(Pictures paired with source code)
:::

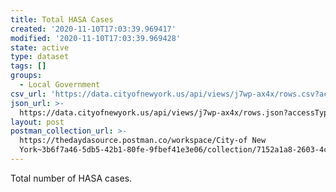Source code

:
 ```yaml
---
title: Total HASA Cases
created: '2020-11-10T17:03:39.969417'
modified: '2020-11-10T17:03:39.969428'
state: active
type: dataset
tags: []
groups:
  - Local Government
csv_url: 'https://data.cityofnewyork.us/api/views/j7wp-ax4x/rows.csv?accessType=DOWNLOAD'
json_url: >-
  https://data.cityofnewyork.us/api/views/j7wp-ax4x/rows.json?accessType=DOWNLOAD
layout: post
postman_collection_url: >-
  https://thedaydasource.postman.co/workspace/City-of New
  York~3b6f7a46-5db5-42b1-80fe-9fbef41e3e06/collection/7152a1a8-2603-4cdb-b057-6f7fbb3d0561
---
```

Total number of HASA cases.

:::

- [WORK INSTRUCTION] Please filter the entries for the word "rows" and copy the lines that have it.

- [YOUR SOLUTION]
csv_url: 'https://data.cityofnewyork.us/api/views/j7wp-ax4x/rows.csv?accessType=DOWNLOAD'
  https://data.cityofnewyork.us/api/views/j7wp-ax4x/rows.json?accessType=DOWNLOAD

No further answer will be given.